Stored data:
_ _ _ _

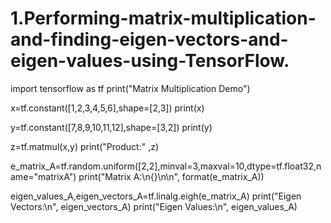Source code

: # 1.Performing-matrix-multiplication-and-finding-eigen-vectors-and-eigen-values-using-TensorFlow.
import tensorflow as tf
print("Matrix Multiplication Demo")

x=tf.constant([1,2,3,4,5,6],shape=[2,3])
print(x)

y=tf.constant([7,8,9,10,11,12],shape=[3,2])
print(y)

z=tf.matmul(x,y)
print("Product:" ,z)

e_matrix_A=tf.random.uniform([2,2],minval=3,maxval=10,dtype=tf.float32,name="matrixA")
print("Matrix A:\n{}\n\n", format(e_matrix_A))

eigen_values_A,eigen_vectors_A=tf.linalg.eigh(e_matrix_A)
print("Eigen Vectors:\n", eigen_vectors_A)
print("Eigen Values:\n", eigen_values_A)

_ _ _ _

What you have to do:
From the first line to the last, retype the data above exactly, but not its images.

Response:
Source code

: # 1.Performing-matrix-multiplication-and-finding-eigen-vectors-and-eigen-values-using-TensorFlow.
import tensorflow as tf
print("Matrix Multiplication Demo")

x=tf.constant([1,2,3,4,5,6],shape=[2,3])
print(x)

y=tf.constant([7,8,9,10,11,12],shape=[3,2])
print(y)

z=tf.matmul(x,y)
print("Product:" ,z)

e_matrix_A=tf.random.uniform([2,2],minval=3,maxval=10,dtype=tf.float32,name="matrixA")
print("Matrix A:\n{}\n\n", format(e_matrix_A))

eigen_values_A,eigen_vectors_A=tf.linalg.eigh(e_matrix_A)
print("Eigen Vectors:\n", eigen_vectors_A)
print("Eigen Values:\n", eigen_values_A)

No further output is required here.